Please restate the entries verbatim. The copy should hold no pictures.

● ● ● ● ● ● ●

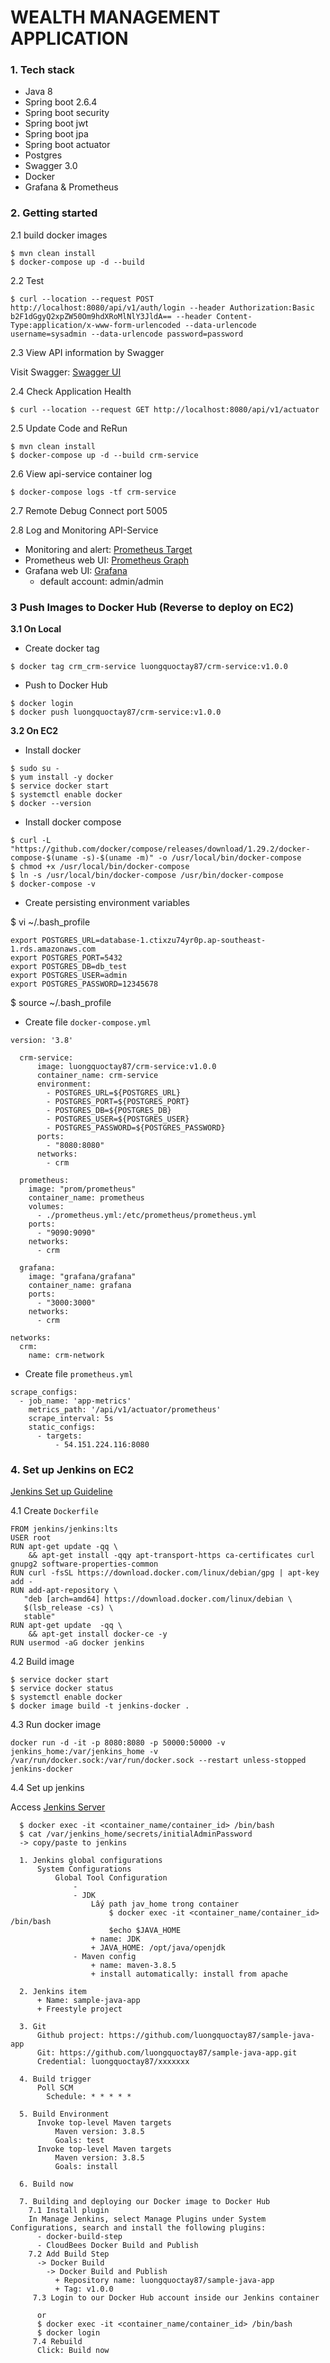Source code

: # WEALTH MANAGEMENT APPLICATION
### 1. Tech stack
- Java 8
- Spring boot 2.6.4
- Spring boot security
- Spring boot jwt
- Spring boot jpa
- Spring boot actuator
- Postgres
- Swagger 3.0
- Docker
- Grafana & Prometheus

### 2. Getting started

2.1 build docker images
```
$ mvn clean install
$ docker-compose up -d --build
```

2.2 Test
```
$ curl --location --request POST http://localhost:8080/api/v1/auth/login --header Authorization:Basic b2F1dGgyQ2xpZW50Om9hdXRoMlNlY3JldA== --header Content-Type:application/x-www-form-urlencoded --data-urlencode username=sysadmin --data-urlencode password=password
```

2.3 View API information by Swagger

Visit Swagger:  [Swagger UI](http://localhost:8080/api/v1/swagger-ui.html)


2.4 Check Application Health
```
$ curl --location --request GET http://localhost:8080/api/v1/actuator
```

2.5 Update Code and ReRun
```
$ mvn clean install
$ docker-compose up -d --build crm-service
```
 
2.6 View api-service container log
```
$ docker-compose logs -tf crm-service
```

2.7 Remote Debug
Connect port 5005

2.8 Log and Monitoring API-Service
    
- Monitoring and alert: [Prometheus Target](http://localhost:9090/targets)
- Prometheus web UI: [Prometheus Graph](http://localhost:9090/graph)
- Grafana web UI: [Grafana](http://localhost:3000)
  - default account: admin/admin
    


### 3 Push Images to Docker Hub (Reverse to deploy on EC2)
**3.1 On Local**
- Create docker tag
```
$ docker tag crm_crm-service luongquoctay87/crm-service:v1.0.0
```

- Push to Docker Hub
```
$ docker login
$ docker push luongquoctay87/crm-service:v1.0.0
```

**3.2 On EC2**

- Install docker
```
$ sudo su -
$ yum install -y docker
$ service docker start
$ systemctl enable docker
$ docker --version
```

- Install docker compose
```
$ curl -L "https://github.com/docker/compose/releases/download/1.29.2/docker-compose-$(uname -s)-$(uname -m)" -o /usr/local/bin/docker-compose
$ chmod +x /usr/local/bin/docker-compose
$ ln -s /usr/local/bin/docker-compose /usr/bin/docker-compose
$ docker-compose -v
```

- Create persisting environment variables

$ vi ~/.bash_profile
  ```
  export POSTGRES_URL=database-1.ctixzu74yr0p.ap-southeast-1.rds.amazonaws.com
  export POSTGRES_PORT=5432
  export POSTGRES_DB=db_test
  export POSTGRES_USER=admin
  export POSTGRES_PASSWORD=12345678
  ```
$ source ~/.bash_profile


- Create file `docker-compose.yml`
```
version: '3.8'

  crm-service:
      image: luongquoctay87/crm-service:v1.0.0
      container_name: crm-service
      environment:
        - POSTGRES_URL=${POSTGRES_URL}
        - POSTGRES_PORT=${POSTGRES_PORT}
        - POSTGRES_DB=${POSTGRES_DB}
        - POSTGRES_USER=${POSTGRES_USER}
        - POSTGRES_PASSWORD=${POSTGRES_PASSWORD}
      ports:
        - "8080:8080"
      networks:
        - crm

  prometheus:
    image: "prom/prometheus"
    container_name: prometheus
    volumes:
      - ./prometheus.yml:/etc/prometheus/prometheus.yml
    ports:
      - "9090:9090"
    networks:
      - crm

  grafana:
    image: "grafana/grafana"
    container_name: grafana
    ports:
      - "3000:3000"
    networks:
      - crm

networks:
  crm:
    name: crm-network

```

- Create file `prometheus.yml`
```
scrape_configs:
  - job_name: 'app-metrics'
    metrics_path: '/api/v1/actuator/prometheus'
    scrape_interval: 5s
    static_configs:
      - targets:
          - 54.151.224.116:8080
```

### 4. Set up Jenkins on EC2
[Jenkins Set up Guideline](https://www.section.io/engineering-education/building-a-java-application-with-jenkins-in-docker/)

4.1 Create `Dockerfile`
```
FROM jenkins/jenkins:lts
USER root
RUN apt-get update -qq \
	&& apt-get install -qqy apt-transport-https ca-certificates curl gnupg2 software-properties-common
RUN curl -fsSL https://download.docker.com/linux/debian/gpg | apt-key add -
RUN add-apt-repository \
   "deb [arch=amd64] https://download.docker.com/linux/debian \
   $(lsb_release -cs) \
   stable"
RUN apt-get update  -qq \
	&& apt-get install docker-ce -y
RUN usermod -aG docker jenkins
```

4.2 Build image
```
$ service docker start
$ service docker status
$ systemctl enable docker
$ docker image build -t jenkins-docker .
```

4.3 Run docker image
```
docker run -d -it -p 8080:8080 -p 50000:50000 -v jenkins_home:/var/jenkins_home -v /var/run/docker.sock:/var/run/docker.sock --restart unless-stopped jenkins-docker
```

4.4 Set up jenkins

Access [Jenkins Server](http://localhost:8081) 
```
  $ docker exec -it <container_name/container_id> /bin/bash
  $ cat /var/jenkins_home/secrets/initialAdminPassword
  -> copy/paste to jenkins

  1. Jenkins global configurations
      System Configurations
          Global Tool Configuration
              - 
              - JDK
                  Lấy path jav_home trong container
                      $ docker exec -it <container_name/container_id> /bin/bash
                      $echo $JAVA_HOME
                  + name: JDK
                  + JAVA_HOME: /opt/java/openjdk
              - Maven config
                  + name: maven-3.8.5
                  + install automatically: install from apache
              
  2. Jenkins item
      + Name: sample-java-app
      + Freestyle project
  
  3. Git
      Github project: https://github.com/luongquoctay87/sample-java-app
      Git: https://github.com/luongquoctay87/sample-java-app.git
      Credential: luongquoctay87/xxxxxxx
      
  4. Build trigger
      Poll SCM
        Schedule: * * * * *
      
  5. Build Environment
      Invoke top-level Maven targets
          Maven version: 3.8.5
          Goals: test
      Invoke top-level Maven targets
          Maven version: 3.8.5
          Goals: install
          
  6. Build now
  
  7. Building and deploying our Docker image to Docker Hub
    7.1 Install plugin
    In Manage Jenkins, select Manage Plugins under System Configurations, search and install the following plugins:
      - docker-build-step
      - CloudBees Docker Build and Publish
    7.2 Add Build Step
      -> Docker Build
        -> Docker Build and Publish
          + Repository name: luongquoctay87/sample-java-app
          + Tag: v1.0.0
     7.3 Login to our Docker Hub account inside our Jenkins container
      
      or
      $ docker exec -it <container_name/container_id> /bin/bash
      $ docker login
     7.4 Rebuild
      Click: Build now
     
```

● ● ● ● ● ● ●

- Written solution:
Source code

: # WEALTH MANAGEMENT APPLICATION
### 1. Tech stack
- Java 8
- Spring boot 2.6.4
- Spring boot security
- Spring boot jwt
- Spring boot jpa
- Spring boot actuator
- Postgres
- Swagger 3.0
- Docker
- Grafana & Prometheus

### 2. Getting started

2.1 build docker images
```
$ mvn clean install
$ docker-compose up -d --build
```

2.2 Test
```
$ curl --location --request POST http://localhost:8080/api/v1/auth/login --header Authorization:Basic b2F1dGgyQ2xpZW50Om9hdXRoMlNlY3JldA== --header Content-Type:application/x-www-form-urlencoded --data-urlencode username=sysadmin --data-urlencode password=password
```

2.3 View API information by Swagger

Visit Swagger:  [Swagger UI](http://localhost:8080/api/v1/swagger-ui.html)


2.4 Check Application Health
```
$ curl --location --request GET http://localhost:8080/api/v1/actuator
```

2.5 Update Code and ReRun
```
$ mvn clean install
$ docker-compose up -d --build crm-service
```
 
2.6 View api-service container log
```
$ docker-compose logs -tf crm-service
```

2.7 Remote Debug
Connect port 5005

2.8 Log and Monitoring API-Service
    
- Monitoring and alert: [Prometheus Target](http://localhost:9090/targets)
- Prometheus web UI: [Prometheus Graph](http://localhost:9090/graph)
- Grafana web UI: [Grafana](http://localhost:3000)
  - default account: admin/admin
    


### 3 Push Images to Docker Hub (Reverse to deploy on EC2)
**3.1 On Local**
- Create docker tag
```
$ docker tag crm_crm-service luongquoctay87/crm-service:v1.0.0
```

- Push to Docker Hub
```
$ docker login
$ docker push luongquoctay87/crm-service:v1.0.0
```

**3.2 On EC2**

- Install docker
```
$ sudo su -
$ yum install -y docker
$ service docker start
$ systemctl enable docker
$ docker --version
```

- Install docker compose
```
$ curl -L "https://github.com/docker/compose/releases/download/1.29.2/docker-compose-$(uname -s)-$(uname -m)" -o /usr/local/bin/docker-compose
$ chmod +x /usr/local/bin/docker-compose
$ ln -s /usr/local/bin/docker-compose /usr/bin/docker-compose
$ docker-compose -v
```

- Create persisting environment variables

$ vi ~/.bash_profile
  ```
  export POSTGRES_URL=database-1.ctixzu74yr0p.ap-southeast-1.rds.amazonaws.com
  export POSTGRES_PORT=5432
  export POSTGRES_DB=db_test
  export POSTGRES_USER=admin
  export POSTGRES_PASSWORD=12345678
  ```
$ source ~/.bash_profile


- Create file `docker-compose.yml`
```
version: '3.8'

  crm-service:
      image: luongquoctay87/crm-service:v1.0.0
      container_name: crm-service
      environment:
        - POSTGRES_URL=${POSTGRES_URL}
        - POSTGRES_PORT=${POSTGRES_PORT}
        - POSTGRES_DB=${POSTGRES_DB}
        - POSTGRES_USER=${POSTGRES_USER}
        - POSTGRES_PASSWORD=${POSTGRES_PASSWORD}
      ports:
        - "8080:8080"
      networks:
        - crm

  prometheus:
    image: "prom/prometheus"
    container_name: prometheus
    volumes:
      - ./prometheus.yml:/etc/prometheus/prometheus.yml
    ports:
      - "9090:9090"
    networks:
      - crm

  grafana:
    image: "grafana/grafana"
    container_name: grafana
    ports:
      - "3000:3000"
    networks:
      - crm

networks:
  crm:
    name: crm-network

```

- Create file `prometheus.yml`
```
scrape_configs:
  - job_name: 'app-metrics'
    metrics_path: '/api/v1/actuator/prometheus'
    scrape_interval: 5s
    static_configs:
      - targets:
          - 54.151.224.116:8080
```

### 4. Set up Jenkins on EC2
[Jenkins Set up Guideline](https://www.section.io/engineering-education/building-a-java-application-with-jenkins-in-docker/)

4.1 Create `Dockerfile`
```
FROM jenkins/jenkins:lts
USER root
RUN apt-get update -qq \
	&& apt-get install -qqy apt-transport-https ca-certificates curl gnupg2 software-properties-common
RUN curl -fsSL https://download.docker.com/linux/debian/gpg | apt-key add -
RUN add-apt-repository \
   "deb [arch=amd64] https://download.docker.com/linux/debian \
   $(lsb_release -cs) \
   stable"
RUN apt-get update  -qq \
	&& apt-get install docker-ce -y
RUN usermod -aG docker jenkins
```

4.2 Build image
```
$ service docker start
$ service docker status
$ systemctl enable docker
$ docker image build -t jenkins-docker .
```

4.3 Run docker image
```
docker run -d -it -p 8080:8080 -p 50000:50000 -v jenkins_home:/var/jenkins_home -v /var/run/docker.sock:/var/run/docker.sock --restart unless-stopped jenkins-docker
```

4.4 Set up jenkins

Access [Jenkins Server](http://localhost:8081) 
```
  $ docker exec -it <container_name/container_id> /bin/bash
  $ cat /var/jenkins_home/secrets/initialAdminPassword
  -> copy/paste to jenkins

  1. Jenkins global configurations
      System Configurations
          Global Tool Configuration
              - 
              - JDK
                  Lấy path jav_home trong container
                      $ docker exec -it <container_name/container_id> /bin/bash
                      $echo $JAVA_HOME
                  + name: JDK
                  + JAVA_HOME: /opt/java/openjdk
              - Maven config
                  + name: maven-3.8.5
                  + install automatically: install from apache
              
  2. Jenkins item
      + Name: sample-java-app
      + Freestyle project
  
  3. Git
      Github project: https://github.com/luongquoctay87/sample-java-app
      Git: https://github.com/luongquoctay87/sample-java-app.git
      Credential: luongquoctay87/xxxxxxx
      
  4. Build trigger
      Poll SCM
        Schedule: * * * * *
      
  5. Build Environment
      Invoke top-level Maven targets
          Maven version: 3.8.5
          Goals: test
      Invoke top-level Maven targets
          Maven version: 3.8.5
          Goals: install
          
  6. Build now
  
  7. Building and deploying our Docker image to Docker Hub
    7.1 Install plugin
    In Manage Jenkins, select Manage Plugins under System Configurations, search and install the following plugins:
      - docker-build-step
      - CloudBees Docker Build and Publish
    7.2 Add Build Step
      -> Docker Build
        -> Docker Build and Publish
          + Repository name: luongquoctay87/sample-java-app
          + Tag: v1.0.0
     7.3 Login to our Docker Hub account inside our Jenkins container
      
      or
      $ docker exec -it <container_name/container_id> /bin/bash
      $ docker login
     7.4 Rebuild
      Click: Build now
     
```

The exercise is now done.